Israel's invitation to peace talks in Jerusalem was spurned by the government of neighboring Syria, which called it "not serious" and a "media maneuver." Negotiations broke down four years ago over the future of the strategic Golan Heights, which the Jewish state seized in the 1967 war and then annexed. Syria demands their return. The invitation to Syrian President Bashar Assad came one day after Israel's foreign minister confirmed that the bitter enemies had had secret contacts last year on resuming peace efforts. Meanwhile, more than 100,000 Israelis marched Sunday night in Tel Aviv in protest of Prime Minister Ariel Sharon's plan to empty Jewish settlements in the West Bank and Gaza Strip as part of an eventual peace with the Palestinians.
A national election in India, the world's largest democracy, appeared almost certain to be held in April, six months before Prime Minister Atal Behari Vajpayee's terms ends. Analysts said Vajpayee chose that time because it's the earliest an election can be organized and because he is riding the crest of a vigorous economy as well as the prospect of serious new peace negotiations with rival Pakistan.

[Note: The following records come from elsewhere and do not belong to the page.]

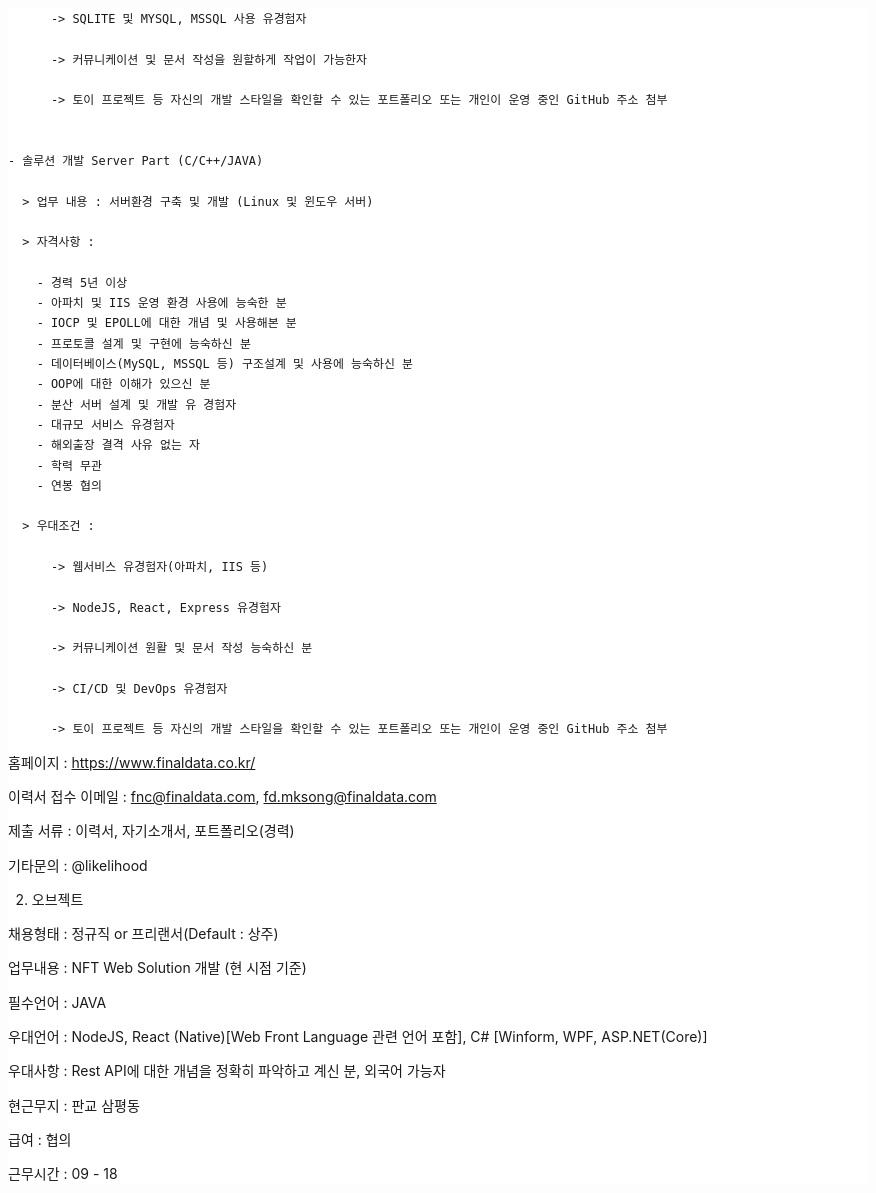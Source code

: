           -> SQLITE 및 MYSQL, MSSQL 사용 유경험자
          
          -> 커뮤니케이션 및 문서 작성을 원할하게 작업이 가능한자
          
          -> 토이 프로젝트 등 자신의 개발 스타일을 확인할 수 있는 포트폴리오 또는 개인이 운영 중인 GitHub 주소 첨부
          

    - 솔루션 개발 Server Part (C/C++/JAVA)

      > 업무 내용 : 서버환경 구축 및 개발 (Linux 및 윈도우 서버)

      > 자격사항 : 

        - 경력 5년 이상
        - 아파치 및 IIS 운영 환경 사용에 능숙한 분
        - IOCP 및 EPOLL에 대한 개념 및 사용해본 분
        - 프로토콜 설계 및 구현에 능숙하신 분
        - 데이터베이스(MySQL, MSSQL 등) 구조설계 및 사용에 능숙하신 분
        - OOP에 대한 이해가 있으신 분
        - 분산 서버 설계 및 개발 유 경험자
        - 대규모 서비스 유경험자
        - 해외출장 결격 사유 없는 자
        - 학력 무관
        - 연봉 협의

      > 우대조건 :
          
          -> 웹서비스 유경험자(아파치, IIS 등)
          
          -> NodeJS, React, Express 유경험자
          
          -> 커뮤니케이션 원활 및 문서 작성 능숙하신 분
          
          -> CI/CD 및 DevOps 유경험자
          
          -> 토이 프로젝트 등 자신의 개발 스타일을 확인할 수 있는 포트폴리오 또는 개인이 운영 중인 GitHub 주소 첨부

   홈페이지 :  https://www.finaldata.co.kr/
   
   이력서 접수 이메일 :  fnc@finaldata.com, fd.mksong@finaldata.com
   
   제출 서류 : 이력서, 자기소개서, 포트폴리오(경력)
   
   기타문의 : @likelihood
   
2) 오브젝트

  채용형태 : 정규직 or 프리랜서(Default : 상주)
  
  업무내용 : NFT Web Solution 개발 (현 시점 기준)
  
  필수언어 : JAVA
  
  우대언어 : NodeJS, React (Native)[Web Front Language 관련 언어 포함], C# [Winform, WPF, ASP.NET(Core)]
  
  우대사항 : Rest API에 대한 개념을 정확히 파악하고 계신 분, 외국어 가능자
  
  현근무지 : 판교 삼평동
  
  급여 : 협의
  
  근무시간 : 09 - 18
  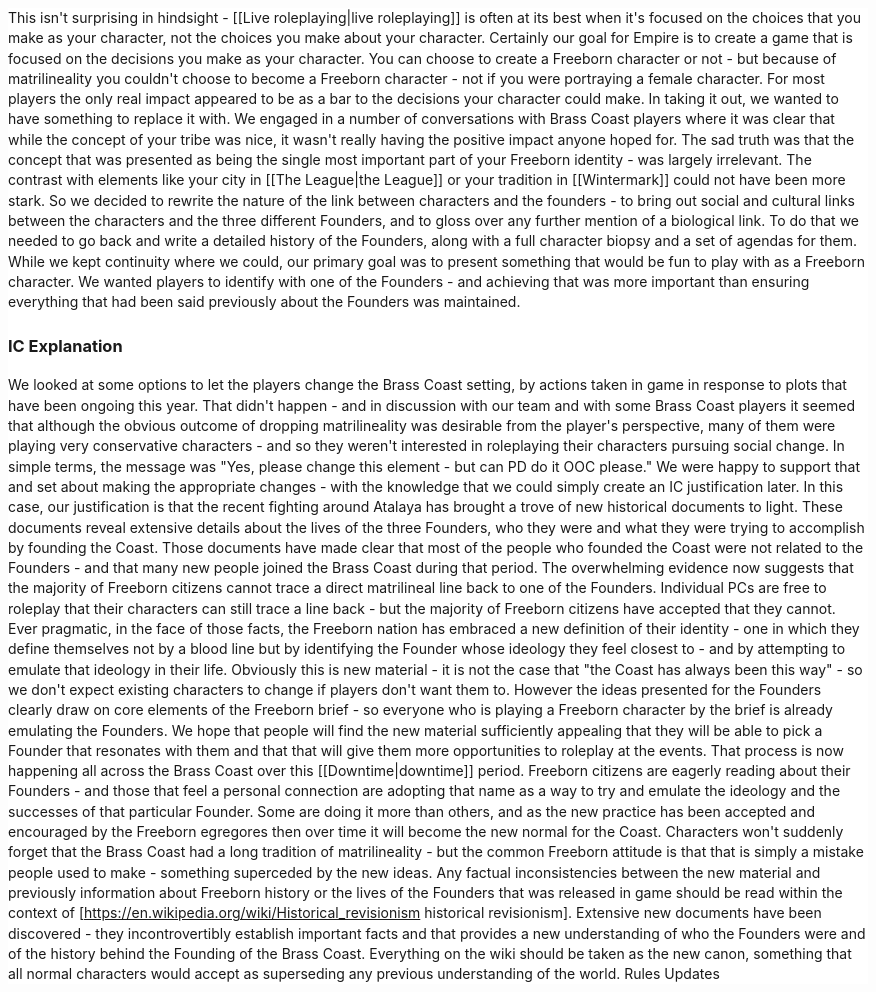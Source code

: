 This isn't surprising in hindsight - [[Live roleplaying|live roleplaying]] is often at its best when it's focused on the choices that you make as your character, not the choices you make about your character. Certainly our goal for Empire is to create a game that is focused on the decisions you make as your character. You can choose to create a Freeborn character or not - but because of matrilineality you couldn't choose to become a Freeborn character - not if you were portraying a female character. For most players the only real impact appeared to be as a bar to the decisions your character could make.
In taking it out, we wanted to have something to replace it with. We engaged in a number of conversations with Brass Coast players where it was clear that while the concept of your tribe was nice, it wasn't really having the positive impact anyone hoped for. The sad truth was that the concept that was presented as being the single most important part of your Freeborn identity - was largely irrelevant. The contrast with elements like your city in [[The League|the League]] or your tradition in [[Wintermark]] could not have been more stark.
So we decided to rewrite the nature of the link between characters and the founders - to bring out social and cultural links between the characters and the three different Founders, and to gloss over any further mention of a biological link. To do that we needed to go back and write a detailed history of the Founders, along with a full character biopsy and a set of agendas for them. While we kept continuity where we could, our primary goal was to present something that would be fun to play with as a Freeborn character. We wanted players to identify with one of the Founders - and achieving that was more important than ensuring everything that had been said previously about the Founders was maintained.
### IC Explanation
We looked at some options to let the players change the Brass Coast setting, by actions taken in game in response to plots that have been ongoing this year. That didn't happen - and in discussion with our team and with some Brass Coast players it seemed that although the obvious outcome of dropping matrilineality was desirable from the player's perspective, many of them were playing very conservative characters - and so they weren't interested in roleplaying their characters pursuing social change. In simple terms, the message was "Yes, please change this element - but can PD do it OOC please." We were happy to support that and set about making the appropriate changes - with the knowledge that we could simply create an IC justification later.
In this case, our justification is that the recent fighting around Atalaya has brought a trove of new historical documents to light. These documents reveal extensive details about the lives of the three Founders, who they were and what they were trying to accomplish by founding the Coast. Those documents have made clear that most of the people who founded the Coast were not related to the Founders - and that many new people joined the Brass Coast during that period. The overwhelming evidence now suggests that the majority of Freeborn citizens cannot trace a direct matrilineal line back to one of the Founders. Individual PCs are free to roleplay that their characters can still trace a line back - but the majority of Freeborn citizens have accepted that they cannot.
Ever pragmatic, in the face of those facts, the Freeborn nation has embraced a new definition of their identity - one in which they define themselves not by a blood line but by identifying the Founder whose ideology they feel closest to - and by attempting to emulate that ideology in their life. Obviously this is new material - it is not the case that "the Coast has always been this way" - so we don't expect existing characters to change if players don't want them to. However the ideas presented for the Founders clearly draw on core elements of the Freeborn brief - so everyone who is playing a Freeborn character by the brief is already emulating the Founders. We hope that people will find the new material sufficiently appealing that they will be able to pick a Founder that resonates with them and that that will give them more opportunities to roleplay at the events.
That process is now happening all across the Brass Coast over this [[Downtime|downtime]] period. Freeborn citizens are eagerly reading about their Founders - and those that feel a personal connection are adopting that name as a way to try and emulate the ideology and the successes of that particular Founder. Some are doing it more than others, and as the new practice has been accepted and encouraged by the Freeborn egregores then over time it will become the new normal for the Coast. Characters won't suddenly forget that the Brass Coast had a long tradition of matrilineality - but the common Freeborn attitude is that that is simply a mistake people used to make - something superceded by the new ideas.
Any factual inconsistencies between the new material and previously information about Freeborn history or the lives of the Founders that was released in game should be read within the context of [https://en.wikipedia.org/wiki/Historical_revisionism historical revisionism]. Extensive new documents have been discovered - they incontrovertibly establish important facts and that provides a new understanding of who the Founders were and of the history behind the Founding of the Brass Coast. Everything on the wiki should be taken as the new canon, something that all normal characters would accept as superseding any previous understanding of the world.
Rules Updates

Controversial President Hugo Chávez of Venezuela left home for the Summit of the Americas in Mexico, saying for the first time publicly that he'll quit if he loses a prospective referendum on his rule. But in a newspaper interview he repeated assertions that his opponents used fraud to collect almost 3.5 million signatures on petitions demanding such a referendum, which is deemed unlikely to be held before May. Up to now, Chávez has insisted he wouldn't accept a decision by the National Elections Council to approve a vote.
A massive fire roared through an overcrowded section of Manila, injuring at least 23 people. An estimated 25,000 lost their homes. The blaze was believed started by an exploding fuel tank. Access by firefighters was restricted by passageways too narrow for their trucks, and it took almost eight hours for crews to put down the flames.